Les passions qui viennent par l’organe de la réflexion sont moins ignorées. Elles ont leur principe dans l’amour de l’être ou de la perfection de l’être, ou dans le sentiment de son imperfection et de son dépérissement.

Nous tirons de l’expérience de notre être une idée de grandeur, de plaisir, de puissance, que nous voudrions toujours augmenter nous prenons dans l’imperfection de notre être une idée de petitesse, de sujétion, de misère, que nous tâchons d’étouffer voilà toutes nos passions.

Il y a des hommes en qui le sentiment de l’être est plus fort que celui de leur imperfection ; de là l’enjouement, la douceur, la modération des désirs.

Il y en a d’autres en qui le sentiment de leur imperfection est plus vif que celui de l’être ; de là l’inquiétude, la mélancolie, etc.

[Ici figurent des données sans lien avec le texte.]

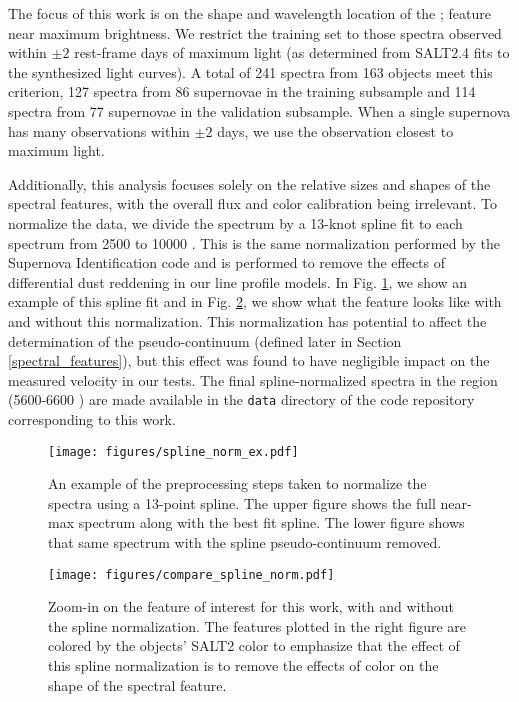 The focus of this work is on the shape and wavelength location of the \siliconii; feature near maximum brightness. We restrict the training set to those spectra observed within $\pm 2$ rest-frame days of maximum light (as determined from SALT2.4 fits to the synthesized light curves). A total of 241 spectra from 163 objects meet this criterion, 127 spectra from 86 supernovae in the training subsample and 114 spectra from 77 supernovae in the validation subsample. When a single supernova has many observations within $\pm 2$ days, we use the observation closest to maximum light.

Additionally, this analysis focuses solely on the relative sizes and shapes of the spectral features, with the overall flux and color calibration being irrelevant. To normalize the data, we divide the spectrum by a 13-knot spline fit to each spectrum from 2500 \angstrom\; to 10000 \angstrom. This is the same normalization performed by the Supernova Identification code \citep[SNID,][]{blondin_type_2007} and is performed to remove the effects of differential dust reddening in our line profile models. In Fig. \ref{spline_norm_ex}, we show an example of this spline fit and in Fig. \ref{compare_spline_norm}, we show what the \siliconii\; feature looks like with and without this normalization. This normalization has potential to affect the determination of the pseudo-continuum (defined later in Section \ref{spectral_features}), but this effect was found to have negligible impact on the measured velocity in our tests. The final spline-normalized spectra in the \siliconii\; region (5600-6600 \angstrom) are made available in the \verb|data| directory of the code repository corresponding to this work.

\begin{figure}
    \centering
    \texttt{[image: figures/spline\_norm\_ex.pdf]}
    \caption{An example of the preprocessing steps taken to normalize the spectra using a 13-point spline. The upper figure shows the full near-max spectrum along with the best fit spline. The lower figure shows that same spectrum with the spline pseudo-continuum removed.}
    \label{spline_norm_ex}
\end{figure}

\begin{figure}[!htb]
    \centering
    \texttt{[image: figures/compare\_spline\_norm.pdf]}
    \caption{Zoom-in on the feature of interest for this work, with and without the spline normalization. The features plotted in the right figure are colored by the objects' SALT2 color to emphasize that the effect of this spline normalization is to remove the effects of color on the shape of the spectral feature.}
    \label{compare_spline_norm}
\end{figure}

De ces deux sentiments unis, c’est-à-dire celui de nos forces et celui de notre misère, naissent les plus grandes passions ; parce que le sentiment de nos misères nous pousse à sortir de nous-mêmes, et que le sentiment de nos ressources nous y encourage et nous porte par l’espérance. Mais ceux qui ne sentent que leur misère sans leur force, ne se passionnent jamais autant, car ils n’osent rien espérer ; ni ceux qui ne sentent que leur force sans leur impuissance, car ils ont trop peu à désirer ainsi il faut un mélange de courage et de faiblesse, de tristesse et de présomption. Or, cela dépend de la chaleur du sang et des esprits ; et la réflexion qui modère les velléités des gens froids encourage l’ardeur des autres, en leur fournissant des ressources qui nourrissent leurs illusions d’où vient que les passions des hommes d’un esprit profond sont plus opiniâtres et plus invincibles, car ils ne sont pas obligés de s’en distraire comme le reste des hommes par épuisement de pensée ; mais leurs réflexions, au contraire, sont un entretien éternel à leurs désirs, qui les échauffe ; et cela explique encore pourquoi ceux qui pensent peu, ou qui ne sauraient penser longtemps de suite sur la même chose, n’ont que l’inconstance en partage.